🤖 AI Summary
Existing polarization imaging methods optimize only photometric fidelity during demosaicking, disregarding the requirements of downstream tasks, which leads to incomplete reconstructions and suboptimal performance. This work proposes PolarAPP, a novel framework that, for the first time, enables end-to-end joint optimization of polarization demosaicking and downstream tasks. PolarAPP ensures semantic consistency through a task-oriented feature alignment mechanism and introduces an equivalent imaging constraint that obviates data rearrangement while directly regressing physically meaningful outputs.
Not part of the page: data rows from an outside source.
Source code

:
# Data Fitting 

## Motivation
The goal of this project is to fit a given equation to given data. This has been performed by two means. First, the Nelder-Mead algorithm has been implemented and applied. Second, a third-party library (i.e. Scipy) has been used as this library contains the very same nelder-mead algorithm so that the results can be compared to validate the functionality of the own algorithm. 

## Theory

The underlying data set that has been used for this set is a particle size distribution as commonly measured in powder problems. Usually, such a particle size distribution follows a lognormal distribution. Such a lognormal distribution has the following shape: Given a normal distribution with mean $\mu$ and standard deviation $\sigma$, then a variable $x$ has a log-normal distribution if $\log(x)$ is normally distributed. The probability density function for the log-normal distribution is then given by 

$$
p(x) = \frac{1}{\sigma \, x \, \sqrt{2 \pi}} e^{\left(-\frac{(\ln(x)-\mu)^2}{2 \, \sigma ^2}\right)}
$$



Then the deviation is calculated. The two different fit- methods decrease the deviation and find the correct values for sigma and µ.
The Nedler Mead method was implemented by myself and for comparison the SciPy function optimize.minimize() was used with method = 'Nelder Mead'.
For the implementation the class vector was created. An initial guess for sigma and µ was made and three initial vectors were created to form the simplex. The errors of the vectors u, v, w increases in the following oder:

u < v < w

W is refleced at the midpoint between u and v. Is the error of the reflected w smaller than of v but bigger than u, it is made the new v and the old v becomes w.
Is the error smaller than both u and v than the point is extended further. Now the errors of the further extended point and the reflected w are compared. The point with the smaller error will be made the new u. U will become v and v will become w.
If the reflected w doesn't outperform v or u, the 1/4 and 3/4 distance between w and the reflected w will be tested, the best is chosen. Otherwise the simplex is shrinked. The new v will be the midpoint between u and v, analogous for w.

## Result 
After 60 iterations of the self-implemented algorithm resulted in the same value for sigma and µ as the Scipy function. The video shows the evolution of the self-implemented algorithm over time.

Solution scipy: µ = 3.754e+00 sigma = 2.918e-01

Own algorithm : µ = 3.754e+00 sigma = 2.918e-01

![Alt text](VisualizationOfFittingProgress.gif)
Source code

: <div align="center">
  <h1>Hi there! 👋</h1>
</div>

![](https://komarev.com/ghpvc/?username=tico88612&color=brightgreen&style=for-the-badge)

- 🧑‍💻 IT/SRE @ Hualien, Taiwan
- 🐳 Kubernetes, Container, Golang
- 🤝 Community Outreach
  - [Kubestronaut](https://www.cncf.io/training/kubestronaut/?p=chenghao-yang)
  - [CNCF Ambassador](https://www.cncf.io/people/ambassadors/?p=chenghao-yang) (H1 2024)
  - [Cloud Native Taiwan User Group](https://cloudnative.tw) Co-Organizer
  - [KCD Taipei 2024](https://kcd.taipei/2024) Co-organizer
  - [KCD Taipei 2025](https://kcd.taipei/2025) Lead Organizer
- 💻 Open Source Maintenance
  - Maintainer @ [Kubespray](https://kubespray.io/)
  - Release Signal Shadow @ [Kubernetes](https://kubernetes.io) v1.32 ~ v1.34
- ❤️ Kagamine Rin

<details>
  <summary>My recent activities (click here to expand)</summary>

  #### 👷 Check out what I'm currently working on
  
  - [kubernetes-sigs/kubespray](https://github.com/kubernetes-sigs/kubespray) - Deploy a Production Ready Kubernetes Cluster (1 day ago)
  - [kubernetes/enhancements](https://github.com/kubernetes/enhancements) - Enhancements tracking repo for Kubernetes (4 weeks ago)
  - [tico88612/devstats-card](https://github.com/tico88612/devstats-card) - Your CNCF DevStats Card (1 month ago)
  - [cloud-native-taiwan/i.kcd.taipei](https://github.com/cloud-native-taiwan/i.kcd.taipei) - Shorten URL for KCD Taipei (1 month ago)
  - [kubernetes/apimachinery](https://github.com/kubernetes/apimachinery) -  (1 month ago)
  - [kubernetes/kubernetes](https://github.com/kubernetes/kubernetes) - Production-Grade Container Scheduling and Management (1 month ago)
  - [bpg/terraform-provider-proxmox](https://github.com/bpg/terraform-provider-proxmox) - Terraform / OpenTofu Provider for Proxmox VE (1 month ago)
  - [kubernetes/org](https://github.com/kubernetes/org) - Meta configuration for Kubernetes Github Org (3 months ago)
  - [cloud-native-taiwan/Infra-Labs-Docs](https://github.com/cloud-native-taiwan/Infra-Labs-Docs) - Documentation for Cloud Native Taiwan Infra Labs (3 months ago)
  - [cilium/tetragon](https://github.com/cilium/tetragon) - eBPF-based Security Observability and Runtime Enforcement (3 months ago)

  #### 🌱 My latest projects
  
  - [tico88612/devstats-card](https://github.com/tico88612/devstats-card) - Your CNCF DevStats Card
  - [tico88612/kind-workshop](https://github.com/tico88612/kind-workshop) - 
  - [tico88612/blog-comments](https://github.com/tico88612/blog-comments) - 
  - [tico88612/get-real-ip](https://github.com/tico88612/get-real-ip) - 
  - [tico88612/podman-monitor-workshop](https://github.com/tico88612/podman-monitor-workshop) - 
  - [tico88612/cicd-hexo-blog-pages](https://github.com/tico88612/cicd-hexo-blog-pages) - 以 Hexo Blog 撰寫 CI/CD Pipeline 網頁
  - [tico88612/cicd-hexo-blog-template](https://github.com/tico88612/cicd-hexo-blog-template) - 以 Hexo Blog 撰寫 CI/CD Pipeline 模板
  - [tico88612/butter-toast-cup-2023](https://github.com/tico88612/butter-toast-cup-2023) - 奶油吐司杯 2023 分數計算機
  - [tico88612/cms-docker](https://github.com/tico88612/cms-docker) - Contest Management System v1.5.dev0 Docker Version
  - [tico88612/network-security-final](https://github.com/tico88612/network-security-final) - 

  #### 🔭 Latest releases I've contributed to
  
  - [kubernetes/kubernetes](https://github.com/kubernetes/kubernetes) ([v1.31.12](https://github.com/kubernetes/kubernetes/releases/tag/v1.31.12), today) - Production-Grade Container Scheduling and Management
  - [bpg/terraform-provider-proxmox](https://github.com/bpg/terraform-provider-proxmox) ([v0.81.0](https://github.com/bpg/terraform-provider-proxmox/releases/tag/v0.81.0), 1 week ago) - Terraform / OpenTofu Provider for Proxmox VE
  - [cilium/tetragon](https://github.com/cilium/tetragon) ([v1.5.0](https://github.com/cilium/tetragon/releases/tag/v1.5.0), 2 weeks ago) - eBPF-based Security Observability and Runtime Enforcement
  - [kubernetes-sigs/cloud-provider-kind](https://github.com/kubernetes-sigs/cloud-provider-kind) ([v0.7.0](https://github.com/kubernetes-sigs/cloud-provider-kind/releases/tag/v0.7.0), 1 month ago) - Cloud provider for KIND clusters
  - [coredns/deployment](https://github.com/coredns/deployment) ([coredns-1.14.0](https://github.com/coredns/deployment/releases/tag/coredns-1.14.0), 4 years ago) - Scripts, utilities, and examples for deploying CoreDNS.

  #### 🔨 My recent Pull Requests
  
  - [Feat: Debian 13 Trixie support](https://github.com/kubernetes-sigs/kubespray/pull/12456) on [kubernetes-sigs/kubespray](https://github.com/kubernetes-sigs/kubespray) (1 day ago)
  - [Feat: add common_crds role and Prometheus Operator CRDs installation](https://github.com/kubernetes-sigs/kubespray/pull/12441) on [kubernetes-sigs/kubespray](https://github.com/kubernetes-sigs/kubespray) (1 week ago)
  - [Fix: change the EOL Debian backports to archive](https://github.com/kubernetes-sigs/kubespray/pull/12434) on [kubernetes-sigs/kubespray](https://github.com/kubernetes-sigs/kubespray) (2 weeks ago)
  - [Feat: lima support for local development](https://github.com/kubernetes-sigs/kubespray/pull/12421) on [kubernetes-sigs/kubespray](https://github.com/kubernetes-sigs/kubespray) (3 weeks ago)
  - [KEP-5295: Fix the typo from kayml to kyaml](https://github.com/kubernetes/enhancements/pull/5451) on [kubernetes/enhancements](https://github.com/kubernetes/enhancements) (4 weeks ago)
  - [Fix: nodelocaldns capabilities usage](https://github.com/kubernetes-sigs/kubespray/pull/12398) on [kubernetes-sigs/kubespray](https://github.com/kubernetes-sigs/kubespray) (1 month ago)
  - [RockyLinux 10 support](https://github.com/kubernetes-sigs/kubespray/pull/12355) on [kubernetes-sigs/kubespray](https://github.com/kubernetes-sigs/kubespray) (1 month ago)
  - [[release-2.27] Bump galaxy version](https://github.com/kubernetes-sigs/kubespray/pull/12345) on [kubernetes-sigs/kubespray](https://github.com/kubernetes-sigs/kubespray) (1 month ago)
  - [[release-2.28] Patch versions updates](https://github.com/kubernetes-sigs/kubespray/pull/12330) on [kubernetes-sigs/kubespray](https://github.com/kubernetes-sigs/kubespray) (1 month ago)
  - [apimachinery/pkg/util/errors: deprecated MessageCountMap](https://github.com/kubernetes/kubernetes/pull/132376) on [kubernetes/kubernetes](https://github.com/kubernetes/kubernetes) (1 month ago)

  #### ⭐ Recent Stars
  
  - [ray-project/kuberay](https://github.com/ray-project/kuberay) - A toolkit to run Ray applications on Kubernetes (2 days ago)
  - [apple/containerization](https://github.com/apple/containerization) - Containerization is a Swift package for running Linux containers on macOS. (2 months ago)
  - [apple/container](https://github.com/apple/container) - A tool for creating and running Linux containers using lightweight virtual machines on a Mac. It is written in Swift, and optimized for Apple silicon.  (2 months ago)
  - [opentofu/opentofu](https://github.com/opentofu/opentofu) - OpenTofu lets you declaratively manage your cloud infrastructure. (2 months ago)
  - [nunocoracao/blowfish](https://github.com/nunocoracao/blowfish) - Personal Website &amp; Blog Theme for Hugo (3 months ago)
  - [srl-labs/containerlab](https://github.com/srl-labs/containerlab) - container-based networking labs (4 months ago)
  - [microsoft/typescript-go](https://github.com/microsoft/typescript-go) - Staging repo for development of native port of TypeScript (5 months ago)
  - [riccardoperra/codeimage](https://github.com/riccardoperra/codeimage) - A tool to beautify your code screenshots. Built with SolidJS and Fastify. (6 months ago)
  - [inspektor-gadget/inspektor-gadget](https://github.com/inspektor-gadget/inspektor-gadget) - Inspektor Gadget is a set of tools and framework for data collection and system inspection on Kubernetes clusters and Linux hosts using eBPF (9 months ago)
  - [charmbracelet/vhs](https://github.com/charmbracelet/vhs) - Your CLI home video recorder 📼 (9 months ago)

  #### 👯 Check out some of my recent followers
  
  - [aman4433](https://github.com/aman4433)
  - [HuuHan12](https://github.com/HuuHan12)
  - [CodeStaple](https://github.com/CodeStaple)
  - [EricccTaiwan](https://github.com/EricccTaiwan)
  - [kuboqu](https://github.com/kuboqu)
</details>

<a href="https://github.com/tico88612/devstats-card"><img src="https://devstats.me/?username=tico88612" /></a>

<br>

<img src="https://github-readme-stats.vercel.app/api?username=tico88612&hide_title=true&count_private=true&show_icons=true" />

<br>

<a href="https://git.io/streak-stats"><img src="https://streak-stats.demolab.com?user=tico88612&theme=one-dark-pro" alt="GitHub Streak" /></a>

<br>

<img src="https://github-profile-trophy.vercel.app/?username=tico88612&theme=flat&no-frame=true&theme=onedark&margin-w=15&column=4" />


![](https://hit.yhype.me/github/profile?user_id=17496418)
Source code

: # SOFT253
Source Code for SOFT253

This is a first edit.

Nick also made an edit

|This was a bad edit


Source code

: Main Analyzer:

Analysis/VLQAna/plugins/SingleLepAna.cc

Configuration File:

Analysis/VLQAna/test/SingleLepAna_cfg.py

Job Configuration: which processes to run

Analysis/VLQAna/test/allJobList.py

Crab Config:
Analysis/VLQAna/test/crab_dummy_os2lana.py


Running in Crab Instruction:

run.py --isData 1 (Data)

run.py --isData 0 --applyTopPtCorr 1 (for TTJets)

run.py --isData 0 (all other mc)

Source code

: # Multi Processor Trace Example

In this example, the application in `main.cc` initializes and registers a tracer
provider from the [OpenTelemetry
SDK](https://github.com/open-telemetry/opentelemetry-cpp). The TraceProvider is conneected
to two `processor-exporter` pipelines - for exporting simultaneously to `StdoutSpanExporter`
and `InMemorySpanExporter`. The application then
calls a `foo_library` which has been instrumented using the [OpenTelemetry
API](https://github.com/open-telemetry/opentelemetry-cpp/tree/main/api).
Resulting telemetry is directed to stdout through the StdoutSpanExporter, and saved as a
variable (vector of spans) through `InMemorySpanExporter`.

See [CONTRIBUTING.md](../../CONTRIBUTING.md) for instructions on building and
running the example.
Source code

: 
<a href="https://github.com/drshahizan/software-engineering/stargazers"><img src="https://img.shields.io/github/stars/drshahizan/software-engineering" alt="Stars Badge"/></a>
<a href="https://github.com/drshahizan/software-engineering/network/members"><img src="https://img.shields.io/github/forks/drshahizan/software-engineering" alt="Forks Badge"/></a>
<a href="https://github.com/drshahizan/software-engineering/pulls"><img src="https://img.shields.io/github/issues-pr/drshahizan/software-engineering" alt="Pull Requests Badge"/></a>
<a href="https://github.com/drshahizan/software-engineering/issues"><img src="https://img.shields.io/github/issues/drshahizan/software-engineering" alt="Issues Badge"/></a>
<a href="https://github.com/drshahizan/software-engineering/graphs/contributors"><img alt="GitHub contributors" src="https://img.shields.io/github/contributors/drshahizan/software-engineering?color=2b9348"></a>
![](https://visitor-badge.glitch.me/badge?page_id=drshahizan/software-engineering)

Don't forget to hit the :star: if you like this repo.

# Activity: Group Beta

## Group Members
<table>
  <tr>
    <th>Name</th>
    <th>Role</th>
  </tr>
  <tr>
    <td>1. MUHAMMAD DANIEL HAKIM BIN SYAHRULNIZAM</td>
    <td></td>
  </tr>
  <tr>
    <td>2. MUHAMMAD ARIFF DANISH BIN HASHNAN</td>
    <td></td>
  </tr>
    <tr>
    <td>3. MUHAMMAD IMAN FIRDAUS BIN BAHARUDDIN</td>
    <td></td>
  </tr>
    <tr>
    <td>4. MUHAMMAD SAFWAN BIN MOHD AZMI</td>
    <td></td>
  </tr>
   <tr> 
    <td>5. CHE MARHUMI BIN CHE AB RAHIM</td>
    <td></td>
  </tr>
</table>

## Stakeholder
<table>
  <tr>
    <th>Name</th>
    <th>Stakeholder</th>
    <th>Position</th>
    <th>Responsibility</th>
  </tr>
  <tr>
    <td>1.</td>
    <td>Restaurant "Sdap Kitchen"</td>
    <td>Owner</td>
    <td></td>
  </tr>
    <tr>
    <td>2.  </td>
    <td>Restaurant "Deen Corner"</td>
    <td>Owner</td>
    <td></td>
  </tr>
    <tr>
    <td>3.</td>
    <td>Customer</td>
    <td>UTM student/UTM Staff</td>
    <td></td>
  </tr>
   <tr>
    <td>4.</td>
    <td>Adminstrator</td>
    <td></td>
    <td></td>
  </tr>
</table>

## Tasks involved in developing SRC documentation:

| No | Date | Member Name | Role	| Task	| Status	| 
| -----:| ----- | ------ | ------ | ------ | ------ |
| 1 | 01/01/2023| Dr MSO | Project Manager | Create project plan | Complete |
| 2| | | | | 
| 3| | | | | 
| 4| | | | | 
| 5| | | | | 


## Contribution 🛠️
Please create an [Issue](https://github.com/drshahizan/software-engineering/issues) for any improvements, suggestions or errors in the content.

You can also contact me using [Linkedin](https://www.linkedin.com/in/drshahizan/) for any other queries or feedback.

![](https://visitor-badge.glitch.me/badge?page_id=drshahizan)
Task-specific fine-tuning further enhances accuracy. Experiments demonstrate that the proposed method significantly outperforms existing approaches in both demosaicking quality and multiple downstream tasks, thereby transcending the conventional task-agnostic reconstruction paradigm.
📝 Abstract
Polarimetric imaging enables advanced vision applications such as normal estimation and de-reflection by capturing unique surface-material interactions. However, existing applications (alternatively called downstream tasks) rely on datasets constructed by naively regrouping raw measurements from division-of-focal-plane sensors, where pixels of the same polarization angle are extracted and aligned into sparse images without proper demosaicking. This reconstruction strategy results in suboptimal, incomplete targets that limit downstream performance. Moreover, current demosaicking methods are task-agnostic, optimizing only for photometric fidelity rather than utility in downstream tasks. Towards this end, we propose PolarAPP, the first framework to jointly optimize demosaicking and its downstream tasks. PolarAPP introduces a feature alignment mechanism that semantically aligns the representations of demosaicking and downstream networks via meta-learning, guiding the reconstruction to be task-aware. It further employs an equivalent imaging constraint for demosaicking training, enabling direct regression to physically meaningful outputs without relying on rearranged data. Finally, a task-refinement stage fine-tunes the task network using the stable demosaicking front-end to further enhance accuracy. Extensive experimental results demonstrate that PolarAPP outperforms existing methods in both demosaicking quality and downstream performance. Code is available upon acceptance.